Effect of alternate wetting and drying and organic matter addition on greenhouse gas and arsenic dynamics in rice paddy soil

Authors: VEGA, MICHAEL - Cornell University; DIGNAM, WILLIAM - Cornell University; SLADE, AVA - Cornell University; WEIDMAN, GIANNA - Cornell University; Rohila, Jai; REID, MATTHEW - Cornell University

Submitted to: Meeting Abstract
Publication Type: Abstract Only
Publication Acceptance Date: 10/1/2024
Publication Date: N/A
Citation: N/A

Interpretive Summary:

Technical Abstract: Irrigation management and soil organic carbon (C) content are significant drivers of greenhouse gas emissions and arsenic uptake by rice plants during rice cultivation.
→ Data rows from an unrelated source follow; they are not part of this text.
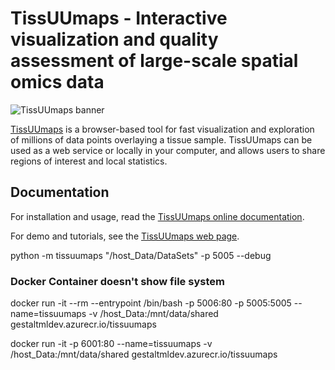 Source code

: # TissUUmaps - Interactive visualization and quality assessment of large-scale spatial omics data

![TissUUmaps banner](https://github.com/TissUUmaps/TissUUmapsCore/blob/master/misc/design/logo-github-2443-473.png)

[TissUUmaps](https://tissuumaps.github.io/) is a browser-based tool for fast visualization and exploration of millions of data points overlaying a tissue sample. TissUUmaps can be used as a web service or locally in your computer, and allows users to share regions of interest and local statistics.

## Documentation

For installation and usage, read the [TissUUmaps online documentation](https://tissuumaps.github.io/TissUUmaps-docs/).

For demo and tutorials, see the [TissUUmaps web page](https://tissuumaps.github.io).

python -m tissuumaps "/host_Data/DataSets" -p 5005 --debug


### Docker Container doesn't show file system
docker run -it --rm  --entrypoint /bin/bash -p 5006:80  -p 5005:5005 --name=tissuumaps -v /host_Data:/mnt/data/shared gestaltmldev.azurecr.io/tissuumaps

docker run -it -p 6001:80 --name=tissuumaps -v /host_Data:/mnt/data/shared gestaltmldev.azurecr.io/tissuumaps  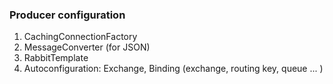 ### Producer configuration

1. CachingConnectionFactory
2. MessageConverter (for JSON)
3. RabbitTemplate
4. Autoconfiguration: Exchange, Binding (exchange, routing key, queue ... )
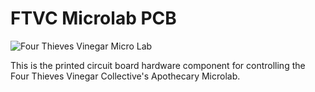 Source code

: # FTVC Microlab PCB

![Four Thieves Vinegar Micro Lab](https://github.com/FourThievesVinegar/microlab/blob/master/images/4tvc.jpg)


This is the printed circuit board hardware component for controlling the Four Thieves Vinegar Collective's Apothecary Microlab.
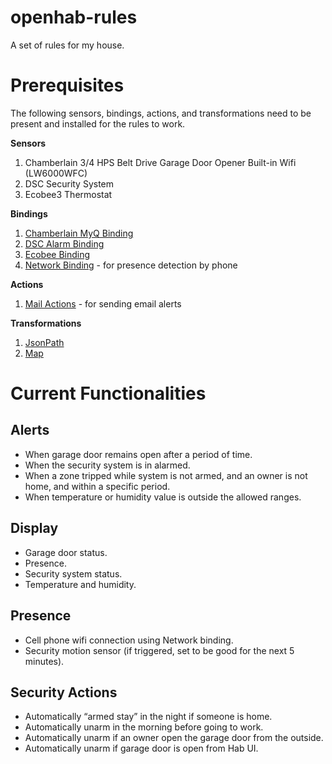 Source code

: # openhab-rules
A set of rules for my house.

# Prerequisites
The following sensors, bindings, actions, and transformations need to be present and installed for the rules to work.

**Sensors**
1. Chamberlain 3/4 HPS Belt Drive Garage Door Opener Built-in Wifi (LW6000WFC)
2. DSC Security System
3. Ecobee3 Thermostat

**Bindings**
1. [Chamberlain MyQ Binding](https://docs.openhab.org/addons/bindings/myq1/readme.html)
2. [DSC Alarm Binding](https://docs.openhab.org/addons/bindings/dscalarm/readme.html)
3. [Ecobee Binding](https://docs.openhab.org/addons/bindings/ecobee1/readme.html)
4. [Network Binding](https://docs.openhab.org/addons/bindings/network/readme.html) - for presence detection by phone

**Actions**
1. [Mail Actions](https://docs.openhab.org/addons/actions/mail/readme.html) - for sending email alerts

**Transformations**
1. [JsonPath](https://docs.openhab.org/addons/transformations/jsonpath/readme.html)
2. [Map](https://docs.openhab.org/addons/transformations/map/readme.html)

# Current Functionalities
## Alerts
* When garage door remains open after a period of time.
* When the security system is in alarmed.
* When a zone tripped while system is not armed, and an owner is not home, and within a specific period. 
* When temperature or humidity value is outside the allowed ranges.

## Display
* Garage door status.
* Presence.
* Security system status.
* Temperature and humidity.

## Presence
* Cell phone wifi connection using Network binding.
* Security motion sensor (if triggered, set to be good for the next 5 minutes).

## Security Actions
* Automatically “armed stay” in the night if someone is home.
* Automatically unarm in the morning before going to work.
* Automatically unarm if an owner open the garage door from the outside.
* Automatically unarm if garage door is open from Hab UI.
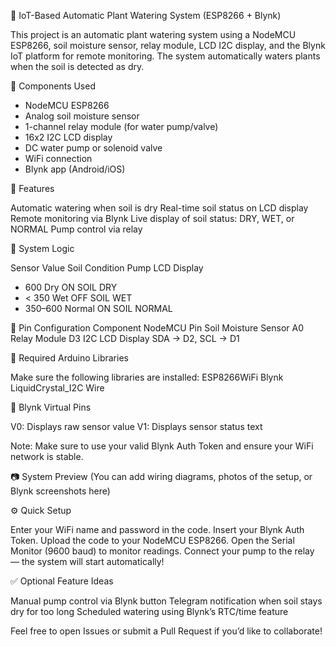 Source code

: 🌿 IoT-Based Automatic Plant Watering System (ESP8266 + Blynk)

This project is an automatic plant watering system using a NodeMCU ESP8266, soil moisture sensor, relay module, LCD I2C display, and the Blynk IoT platform for remote monitoring. The system automatically waters plants when the soil is detected as dry.

🔧 Components Used

- NodeMCU ESP8266
- Analog soil moisture sensor
- 1-channel relay module (for water pump/valve)
- 16x2 I2C LCD display
- DC water pump or solenoid valve
- WiFi connection
- Blynk app (Android/iOS)

📲 Features

Automatic watering when soil is dry
Real-time soil status on LCD display
Remote monitoring via Blynk
Live display of soil status: DRY, WET, or NORMAL
Pump control via relay

🧠 System Logic

Sensor Value	Soil Condition	Pump	LCD Display
- 600	Dry	ON	SOIL DRY
- < 350	Wet	OFF	SOIL WET
- 350–600	Normal	ON	SOIL NORMAL

🔌 Pin Configuration
Component	NodeMCU Pin
Soil Moisture Sensor	A0
Relay Module	D3
I2C LCD Display	SDA → D2, SCL → D1

🧪 Required Arduino Libraries

Make sure the following libraries are installed:
ESP8266WiFi
Blynk
LiquidCrystal_I2C
Wire

📱 Blynk Virtual Pins

V0: Displays raw sensor value
V1: Displays sensor status text

Note: Make sure to use your valid Blynk Auth Token and ensure your WiFi network is stable.

📷 System Preview
(You can add wiring diagrams, photos of the setup, or Blynk screenshots here)

⚙️ Quick Setup

Enter your WiFi name and password in the code.
Insert your Blynk Auth Token.
Upload the code to your NodeMCU ESP8266.
Open the Serial Monitor (9600 baud) to monitor readings.
Connect your pump to the relay — the system will start automatically!

✅ Optional Feature Ideas

Manual pump control via Blynk button
Telegram notification when soil stays dry for too long
Scheduled watering using Blynk’s RTC/time feature

Feel free to open Issues or submit a Pull Request if you’d like to collaborate!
Research has shown that alternate wetting and drying (AWD) can reduce methane emissions and increase water use efficiency, though often at the expense of denitrification-derived nitrous oxide release during re-wetting events of AWD. Experiments hypothesize that high carbon to nitrogen (C/N) ratios in soil could favor dissimilatory nitrate reduction to ammonia (DNRA) over denitrification, decreasing nitrous oxide production and retaining aqueous nitrogen as ammonium rather than exporting nitrogen as nitrous oxide gas emissions. To test this hypothesis, we conducted greenhouse scale experiments integrating AWD with the addition of dry leaves to the soil matrix as a source of organic carbon. An overarching goal of these experiments was combining AWD with increased C/N ratios to select for DNRA and reduce nitrous oxide emissions from rice paddies during re-wetting events. The increased C/N ratios stimulated DNRA reducing nitrous oxide flux, and by arsenite oxidation, helped in reducing arsenic bioavailability in the soil porewater for rice uptake. Overall, this contribution will present on soil water content, porewater (e.g., dissolved nitrogen and arsenic speciation), and greenhouse gas flux data as it interfaces with wetting/drying events and variable C/N ratios, with a goal of reducing methane and nitrous oxide emissions simultaneously, while also reducing the availability of arsenic in porewater for uptake by rice plants.